DigitalGlassware™: Your Chemistry, Your Data, Your Insights

Welcome to the first in a series of posts on how you can access and use the data captured by DigitalGlassware to further your own chemistry insights. These posts will cover how to get your chemistry data, what is contained in it, perform analysis, and develop insights to further your own business requirements. All this is made possible through Deepmatter’s hardware and software platform, which records real time chemistry data and persists it in the cloud.

DigitalGlassware™:

DeepMatter believes better chemical outcomes can come from data collection and the resulting realtime and post-hoc analysis of the chemistry. More to the point, we understand that chemistry goes beyond lab work. As such, the person who performs the chemistry might want to do their own analysis of their aggregated data, or other members of the company may wish to investigate and review it at a micro or macro level.

This first blog post will introduce some of the things which can be achieved by parsing through the data captured by DigitalGlassware™, in its raw form. It assumes a basic knowledge of Python, but we’ll go through all the necessary steps to get you viewing the data nonetheless. If you are unfamiliar with some of the tools mentioned, we have included a list of these at the end of the article, along with the corresponding download locations.
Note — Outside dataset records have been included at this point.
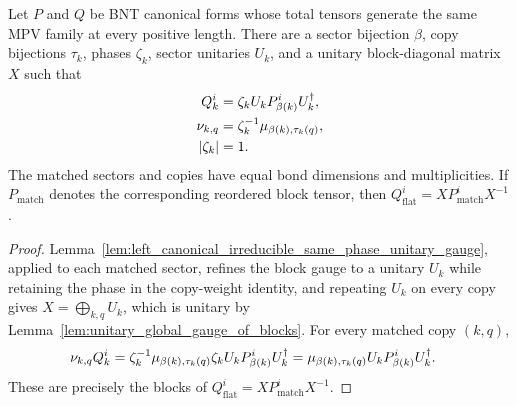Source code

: \begin{lemma}
    \label{lem:sector_bnt_equal_unitary_matched_gauge}
    \leanok
    Let $P$ and $Q$ be BNT canonical forms whose total tensors generate the
    same MPV family at every positive length. There are a sector bijection
    $\beta$, copy bijections $\tau_k$, phases $\zeta_k$, sector unitaries $U_k$,
    and a unitary block-diagonal matrix $X$ such that
    \begin{align}
        Q_k^i
         & = \zeta_k U_kP_{\beta(k)}^iU_k^\dagger,
        \notag                                     \\
        \nu_{k,q}
         & = \zeta_k^{-1}\mu_{\beta(k),\tau_k(q)},
        \notag                                     \\
        |\zeta_k|
         & = 1.
        \notag
    \end{align}
    The matched sectors and copies have equal bond dimensions and
    multiplicities. If $P_{\mathrm{match}}$ denotes the corresponding
    reordered block tensor, then
    $Q_{\mathrm{flat}}^i=XP_{\mathrm{match}}^iX^{-1}$.
\end{lemma}
\begin{proof}\leanok
    Lemma~\ref{lem:left_canonical_irreducible_same_phase_unitary_gauge},
    applied to each matched sector, refines the block gauge to a unitary $U_k$
    while retaining the phase in the copy-weight identity, and repeating $U_k$
    on every copy gives $X=\bigoplus_{k,q}U_k$, which is unitary by
    Lemma~\ref{lem:unitary_global_gauge_of_blocks}. For every matched copy
    $(k,q)$,
    \begin{align}
        \nu_{k,q}Q_k^i
         & = \zeta_k^{-1}\mu_{\beta(k),\tau_k(q)}
        \zeta_k U_kP_{\beta(k)}^iU_k^\dagger
        = \mu_{\beta(k),\tau_k(q)}U_kP_{\beta(k)}^iU_k^\dagger.
        \notag
    \end{align}
    These are precisely the blocks of
    $Q_{\mathrm{flat}}^i=XP_{\mathrm{match}}^iX^{-1}$.
\end{proof}
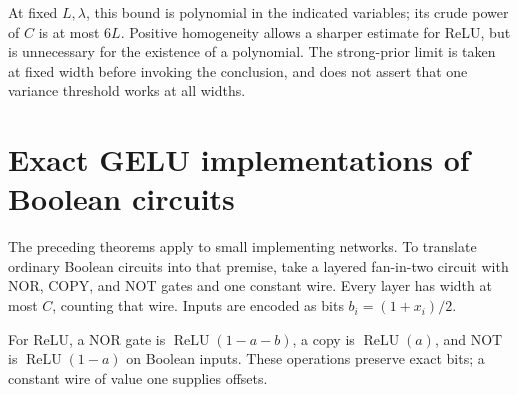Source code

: \documentclass[11pt]{article}
\theoremstyle{remark}\newtheorem{remark}[theorem]{Remark}
\newcommand{\relu}{\operatorname{ReLU}}\newcommand{\gelu}{\operatorname{GELU}}
\begin{document}
At fixed $L,\lambda$, this bound is polynomial in the indicated variables; its crude power of $C$ is at most $6L$. Positive homogeneity allows a sharper estimate for ReLU, but is unnecessary for the existence of a polynomial. The strong-prior limit is taken at fixed width before invoking the conclusion, and does not assert that one variance threshold works at all widths.







\section{Exact GELU implementations of Boolean circuits}\label{sec:gelu}
The preceding theorems apply to small implementing networks. To translate ordinary Boolean circuits into that premise, take a layered fan-in-two circuit with NOR, COPY, and NOT gates and one constant wire. Every layer has width at most $C$, counting that wire. Inputs are encoded as bits $b_i=(1+x_i)/2$.

For ReLU, a NOR gate is $\relu(1-a-b)$, a copy is $\relu(a)$, and NOT is $\relu(1-a)$ on Boolean inputs. These operations preserve exact bits; a constant wire of value one supplies offsets.
\end{document}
However, before we begin, let's set up our environment for this and future blog articles. If you are comfortable using tools such as pip, pipenv or virtualenv, you can probably skim through the following section.

Environment Setup

In this and later blog posts we will be using Python to demonstrate use of the data. We’ll set up a Python environment using pipenv, as it will take care of all dependencies for us. Python 3.7 was used in the writing of this post, but anything above Python 3.5 will almost certainly work. You can check your Python version by opening a terminal/command prompt and entering the following.

1 python --version

If it says something like “Python 3.7” or higher, you should be good to go. If there is an error (something along the lines of “python not found” or “python is not a recognized command”), then you need to install Python on your local machine. You can get Python from the official webpage at https://www.python.org/downloads/. Be sure to get the 64-bit (x86-64) version, as we will be dealing with some big files in future posts, and the 32-bit (x86) version will not work. The 64-bit versions can be found further down the download page — the default download button will get the 32-bit version which we don’t want.

Download the appropriate version for your operating system and run the installer. If you are using Windows, be sure to tick the “Add Python 3.x to PATH” checkbox. Once installation is finished, open a new terminal/command prompt and run the above command again. If you still get an error, try looking at this page for some additional setup.

We’ll use Git for accessing the code and data associated with these blogs. Git is a way of tracking projects and distributing them to others. Git repositories can be downloaded at the command line, or via a Zip file directly from the repository’s webpage.

Check if you have Git installed by typing the following into the command prompt.

1 git --version

If you see something reporting the version of Git you have, then you can proceed. If you get an error, you can choose to install Git, or download the ZIP file of the Deepmatter Github repository and unzip it to an appropriate location on your hard drive. If/once you have Git installed, clone the Deepmatter repository (https://github.com/deepmatterltd/dm_datascience) to your local machine using the following command. This will download all the appropriate data and code used in this blog post.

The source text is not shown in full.